The relative dearth of information on the human element in science may be ascribed, in some measure, to the character of the scientific article, which functions as the chief medium of communication in science. In 1968 Robert K. Merton observed in Social Theory and Social Structure that the mores of scientific publication “call for a passive idiom and format of reporting which
imply that ideas develop without benefit of human hand” (p. 6). Moreover, the editors of scientific journals have understandably chosen not to provide space for information about how the work reported actually proceeded.

In recent years there has been some effort on the part of scientists, recognizing the deficiency, to fill this gap. Memoirs by scientists are on the increase. In the last issue of THE SCIENTIST (November 17, 1986), we published a review of three new autobiographies of scientists: Peter Medawar's Memoir of a Thinking Radish, Fred Hoyle's The Small World of Fred Hoyle, and Nevill Mott's A Life in Science.

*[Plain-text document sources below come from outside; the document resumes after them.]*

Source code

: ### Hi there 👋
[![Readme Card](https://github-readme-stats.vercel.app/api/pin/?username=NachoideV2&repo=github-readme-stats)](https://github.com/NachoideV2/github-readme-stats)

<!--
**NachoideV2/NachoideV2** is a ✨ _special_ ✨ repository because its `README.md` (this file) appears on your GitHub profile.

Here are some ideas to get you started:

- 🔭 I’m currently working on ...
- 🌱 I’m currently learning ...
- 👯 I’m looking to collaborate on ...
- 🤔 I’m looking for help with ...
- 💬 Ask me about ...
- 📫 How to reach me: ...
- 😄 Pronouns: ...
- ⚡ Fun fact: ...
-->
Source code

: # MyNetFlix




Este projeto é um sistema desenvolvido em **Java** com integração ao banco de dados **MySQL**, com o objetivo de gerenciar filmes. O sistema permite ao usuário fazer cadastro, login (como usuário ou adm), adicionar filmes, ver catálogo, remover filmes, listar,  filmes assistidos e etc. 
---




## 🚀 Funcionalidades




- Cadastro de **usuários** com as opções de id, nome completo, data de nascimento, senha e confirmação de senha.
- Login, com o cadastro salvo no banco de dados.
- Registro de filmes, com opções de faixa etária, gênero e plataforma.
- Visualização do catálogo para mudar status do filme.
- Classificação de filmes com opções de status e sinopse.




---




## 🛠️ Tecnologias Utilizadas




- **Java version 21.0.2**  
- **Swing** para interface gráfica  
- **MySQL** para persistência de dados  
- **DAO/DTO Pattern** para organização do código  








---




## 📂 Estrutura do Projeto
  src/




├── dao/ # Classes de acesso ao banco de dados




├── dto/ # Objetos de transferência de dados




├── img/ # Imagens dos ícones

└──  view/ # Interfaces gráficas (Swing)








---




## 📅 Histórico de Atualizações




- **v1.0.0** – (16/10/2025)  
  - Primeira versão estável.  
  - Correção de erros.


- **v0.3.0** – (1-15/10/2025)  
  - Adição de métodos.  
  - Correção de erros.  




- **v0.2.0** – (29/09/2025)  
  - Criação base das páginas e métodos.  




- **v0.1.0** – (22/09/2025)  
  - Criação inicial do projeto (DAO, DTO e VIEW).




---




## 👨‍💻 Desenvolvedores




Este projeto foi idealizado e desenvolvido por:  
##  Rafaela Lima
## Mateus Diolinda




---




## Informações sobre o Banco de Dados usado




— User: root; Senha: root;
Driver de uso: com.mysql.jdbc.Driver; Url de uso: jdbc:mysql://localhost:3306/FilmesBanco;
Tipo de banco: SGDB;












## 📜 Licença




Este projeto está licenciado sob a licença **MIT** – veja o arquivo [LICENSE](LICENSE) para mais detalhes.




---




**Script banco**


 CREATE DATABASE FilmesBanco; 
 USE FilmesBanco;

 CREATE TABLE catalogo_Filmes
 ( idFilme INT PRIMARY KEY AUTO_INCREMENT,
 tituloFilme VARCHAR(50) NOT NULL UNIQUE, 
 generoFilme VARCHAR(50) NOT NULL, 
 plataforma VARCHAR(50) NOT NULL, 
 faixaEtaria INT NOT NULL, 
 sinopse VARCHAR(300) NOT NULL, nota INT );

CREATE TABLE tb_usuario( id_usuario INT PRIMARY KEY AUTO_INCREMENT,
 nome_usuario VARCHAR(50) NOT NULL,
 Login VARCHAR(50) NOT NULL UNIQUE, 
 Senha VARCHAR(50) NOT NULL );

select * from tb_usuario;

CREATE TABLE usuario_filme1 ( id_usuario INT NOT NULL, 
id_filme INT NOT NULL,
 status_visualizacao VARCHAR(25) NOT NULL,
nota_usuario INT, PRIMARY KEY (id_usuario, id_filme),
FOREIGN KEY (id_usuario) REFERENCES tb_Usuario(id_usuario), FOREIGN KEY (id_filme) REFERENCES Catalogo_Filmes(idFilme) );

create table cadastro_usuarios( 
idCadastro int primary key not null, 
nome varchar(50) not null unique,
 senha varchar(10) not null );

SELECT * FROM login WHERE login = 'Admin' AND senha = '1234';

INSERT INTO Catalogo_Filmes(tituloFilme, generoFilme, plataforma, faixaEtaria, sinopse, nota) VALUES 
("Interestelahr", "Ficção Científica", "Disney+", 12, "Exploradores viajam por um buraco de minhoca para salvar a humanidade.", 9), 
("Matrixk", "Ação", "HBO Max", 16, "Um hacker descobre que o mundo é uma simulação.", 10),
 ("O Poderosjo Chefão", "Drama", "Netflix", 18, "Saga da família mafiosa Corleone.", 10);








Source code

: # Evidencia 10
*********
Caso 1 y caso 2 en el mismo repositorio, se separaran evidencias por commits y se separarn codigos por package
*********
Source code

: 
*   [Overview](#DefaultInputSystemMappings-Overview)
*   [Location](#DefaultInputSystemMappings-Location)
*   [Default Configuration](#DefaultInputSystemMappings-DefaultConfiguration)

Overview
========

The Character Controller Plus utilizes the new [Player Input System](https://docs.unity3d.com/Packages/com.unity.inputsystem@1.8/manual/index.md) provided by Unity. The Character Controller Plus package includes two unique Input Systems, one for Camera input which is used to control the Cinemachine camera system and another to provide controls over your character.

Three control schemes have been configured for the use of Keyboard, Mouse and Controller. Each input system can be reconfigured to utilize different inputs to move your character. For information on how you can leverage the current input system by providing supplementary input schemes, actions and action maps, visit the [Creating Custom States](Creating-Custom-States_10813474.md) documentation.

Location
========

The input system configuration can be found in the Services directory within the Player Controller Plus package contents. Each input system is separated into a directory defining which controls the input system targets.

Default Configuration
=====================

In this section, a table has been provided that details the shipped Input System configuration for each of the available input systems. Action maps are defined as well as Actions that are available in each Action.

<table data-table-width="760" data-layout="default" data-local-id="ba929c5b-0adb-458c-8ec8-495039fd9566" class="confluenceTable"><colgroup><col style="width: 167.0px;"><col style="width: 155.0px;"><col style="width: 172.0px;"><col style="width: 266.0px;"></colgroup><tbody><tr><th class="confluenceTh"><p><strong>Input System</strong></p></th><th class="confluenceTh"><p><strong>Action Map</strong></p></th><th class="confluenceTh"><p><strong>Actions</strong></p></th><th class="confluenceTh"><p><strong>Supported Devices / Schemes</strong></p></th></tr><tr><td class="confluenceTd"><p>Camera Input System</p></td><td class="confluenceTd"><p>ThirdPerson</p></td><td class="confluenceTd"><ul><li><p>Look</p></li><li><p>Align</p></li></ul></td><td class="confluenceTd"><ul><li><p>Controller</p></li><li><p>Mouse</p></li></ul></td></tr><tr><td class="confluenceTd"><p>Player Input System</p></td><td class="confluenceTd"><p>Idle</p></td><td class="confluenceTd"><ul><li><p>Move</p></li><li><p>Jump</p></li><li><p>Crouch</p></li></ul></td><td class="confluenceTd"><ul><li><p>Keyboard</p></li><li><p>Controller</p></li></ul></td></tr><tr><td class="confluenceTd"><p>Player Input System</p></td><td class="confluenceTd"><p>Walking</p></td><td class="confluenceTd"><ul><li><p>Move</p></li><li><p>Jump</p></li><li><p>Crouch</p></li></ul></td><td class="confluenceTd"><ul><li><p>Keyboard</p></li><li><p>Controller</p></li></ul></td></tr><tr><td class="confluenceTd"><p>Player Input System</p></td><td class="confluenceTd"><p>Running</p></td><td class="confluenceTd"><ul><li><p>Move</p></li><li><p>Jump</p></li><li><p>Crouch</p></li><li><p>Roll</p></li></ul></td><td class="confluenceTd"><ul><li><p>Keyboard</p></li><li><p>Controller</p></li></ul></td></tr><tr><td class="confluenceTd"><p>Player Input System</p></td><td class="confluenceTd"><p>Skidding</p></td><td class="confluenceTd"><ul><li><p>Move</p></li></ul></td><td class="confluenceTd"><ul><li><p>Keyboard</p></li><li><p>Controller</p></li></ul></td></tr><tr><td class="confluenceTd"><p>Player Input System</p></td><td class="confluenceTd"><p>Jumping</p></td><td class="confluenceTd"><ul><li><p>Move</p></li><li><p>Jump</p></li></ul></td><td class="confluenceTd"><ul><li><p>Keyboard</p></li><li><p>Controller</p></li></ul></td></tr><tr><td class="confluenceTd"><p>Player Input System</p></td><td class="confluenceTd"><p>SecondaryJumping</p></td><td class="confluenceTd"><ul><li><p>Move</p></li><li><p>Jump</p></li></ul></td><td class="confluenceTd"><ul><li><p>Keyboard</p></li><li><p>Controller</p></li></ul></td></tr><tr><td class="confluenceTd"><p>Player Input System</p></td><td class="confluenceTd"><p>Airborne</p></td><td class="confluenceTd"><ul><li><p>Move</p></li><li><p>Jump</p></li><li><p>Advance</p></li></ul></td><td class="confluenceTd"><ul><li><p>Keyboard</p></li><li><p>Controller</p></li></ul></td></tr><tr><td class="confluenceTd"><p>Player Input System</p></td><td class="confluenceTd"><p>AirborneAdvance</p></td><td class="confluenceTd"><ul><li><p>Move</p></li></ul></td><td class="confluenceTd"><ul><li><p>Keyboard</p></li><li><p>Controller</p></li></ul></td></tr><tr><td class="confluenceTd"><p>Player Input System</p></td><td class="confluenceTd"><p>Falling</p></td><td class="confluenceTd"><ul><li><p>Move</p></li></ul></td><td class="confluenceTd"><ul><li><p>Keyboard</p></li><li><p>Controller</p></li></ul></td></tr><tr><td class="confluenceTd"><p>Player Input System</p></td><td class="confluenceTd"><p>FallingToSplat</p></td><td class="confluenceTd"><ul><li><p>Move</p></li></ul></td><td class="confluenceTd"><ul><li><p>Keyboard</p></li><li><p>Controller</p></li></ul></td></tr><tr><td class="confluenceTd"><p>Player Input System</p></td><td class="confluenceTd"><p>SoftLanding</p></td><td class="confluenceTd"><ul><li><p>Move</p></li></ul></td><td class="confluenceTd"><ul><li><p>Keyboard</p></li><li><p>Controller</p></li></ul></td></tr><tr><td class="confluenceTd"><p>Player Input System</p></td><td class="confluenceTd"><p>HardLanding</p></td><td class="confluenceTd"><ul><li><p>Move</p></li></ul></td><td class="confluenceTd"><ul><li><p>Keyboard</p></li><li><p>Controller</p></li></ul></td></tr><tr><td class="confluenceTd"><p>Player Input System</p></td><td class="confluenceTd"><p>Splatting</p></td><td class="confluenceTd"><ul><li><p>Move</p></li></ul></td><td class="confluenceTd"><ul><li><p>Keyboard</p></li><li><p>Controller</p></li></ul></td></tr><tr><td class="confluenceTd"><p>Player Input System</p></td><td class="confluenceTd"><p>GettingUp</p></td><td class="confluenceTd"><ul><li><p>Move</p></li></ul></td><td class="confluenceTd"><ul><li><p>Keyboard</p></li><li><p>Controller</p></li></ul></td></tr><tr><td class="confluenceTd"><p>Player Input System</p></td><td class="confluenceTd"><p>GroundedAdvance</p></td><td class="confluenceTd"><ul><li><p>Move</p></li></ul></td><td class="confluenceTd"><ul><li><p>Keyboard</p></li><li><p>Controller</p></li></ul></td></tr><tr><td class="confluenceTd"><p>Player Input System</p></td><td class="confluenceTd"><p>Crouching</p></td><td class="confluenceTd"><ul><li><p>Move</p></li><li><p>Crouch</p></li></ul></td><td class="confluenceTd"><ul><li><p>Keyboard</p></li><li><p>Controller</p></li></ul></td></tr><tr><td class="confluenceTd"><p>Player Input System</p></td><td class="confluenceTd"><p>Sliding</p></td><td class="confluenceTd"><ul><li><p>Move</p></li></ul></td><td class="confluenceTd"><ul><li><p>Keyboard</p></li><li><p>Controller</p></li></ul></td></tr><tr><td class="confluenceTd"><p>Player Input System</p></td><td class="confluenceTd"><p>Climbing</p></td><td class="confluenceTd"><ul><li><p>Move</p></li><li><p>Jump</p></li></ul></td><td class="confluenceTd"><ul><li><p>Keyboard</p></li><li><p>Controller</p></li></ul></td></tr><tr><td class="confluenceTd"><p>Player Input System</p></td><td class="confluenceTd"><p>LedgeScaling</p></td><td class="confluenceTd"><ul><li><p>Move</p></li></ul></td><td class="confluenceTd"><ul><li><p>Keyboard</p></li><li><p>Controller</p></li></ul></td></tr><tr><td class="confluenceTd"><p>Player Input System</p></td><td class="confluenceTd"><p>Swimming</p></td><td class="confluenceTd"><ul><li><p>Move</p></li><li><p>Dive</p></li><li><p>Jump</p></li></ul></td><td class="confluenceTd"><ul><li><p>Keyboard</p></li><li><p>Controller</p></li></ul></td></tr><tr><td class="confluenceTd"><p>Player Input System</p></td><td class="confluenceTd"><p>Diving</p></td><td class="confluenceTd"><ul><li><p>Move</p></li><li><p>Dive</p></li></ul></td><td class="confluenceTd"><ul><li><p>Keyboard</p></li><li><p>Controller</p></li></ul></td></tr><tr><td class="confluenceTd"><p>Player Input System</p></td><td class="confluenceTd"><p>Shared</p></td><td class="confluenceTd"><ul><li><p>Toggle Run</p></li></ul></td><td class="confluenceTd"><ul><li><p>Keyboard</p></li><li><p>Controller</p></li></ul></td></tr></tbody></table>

You'll find the human element in every issue of THE SCIENTIST. Our interview column “Face to Face” features the opinions and observations of scientists and science policy-makers. “Happenings” contains notes of scientists in the news. And “Personal Communication” provides first-person accounts by scientists of great moments and turning points in their professional lives, as well as their reflections on the ways they carry out research. In the October 20 “Personal Communication,” Mott recalled four months spent in Copenhagen with Niels Bohr, which he described as “the experience that showed me most clearly what I wanted to do in life.” Last issue, entomologist E. 0. Wilson recounted his early exploration of the chemical language of ants, which he undertook after being inspired by a lecture of Konrad Lorenz. In this issue, John Polkinghorne describes how his association
with Murray Gell-Mann opened his eyes to the excitement of the experimental side of theoretical physics.

My interest in the human element in science is long-standing. In 1977 ISI created the series “This Week's Citation Classic,” which is published in each issue of Current Contents. Upon identifying a highly cited, classic article or book in science, we invite the author to contribute a brief commentary on the people and events that shaped this piece of research. We encourage the personal and the anecdotal; we have not been disappointed with the result. Over 2,300 first-person accounts of individual triumphs in science have already appeared and have been gathered together in seven volumes that make up Contemporary Classics in Science. Many Nobel laureates and other high-profile scientists contribute to this weekly feature. Others whose important work has been less recognized also find a forum in the Citation Classics. Along with their direct interest, these commentaries are grist for the mills of historians and sociologists of science.

Science is an enormous enterprise, requiring vast resources. But the prevalence of Big Science should not be allowed to obscure the human element in every scientific advance. The personal stories of scientists uniquely reveal that human element.

Eugene Garfield is Publisher and Editor-in-Chief of THE SCIENTIST, and President of the Institute for Scientific Information, Philadelphia, PA 19104.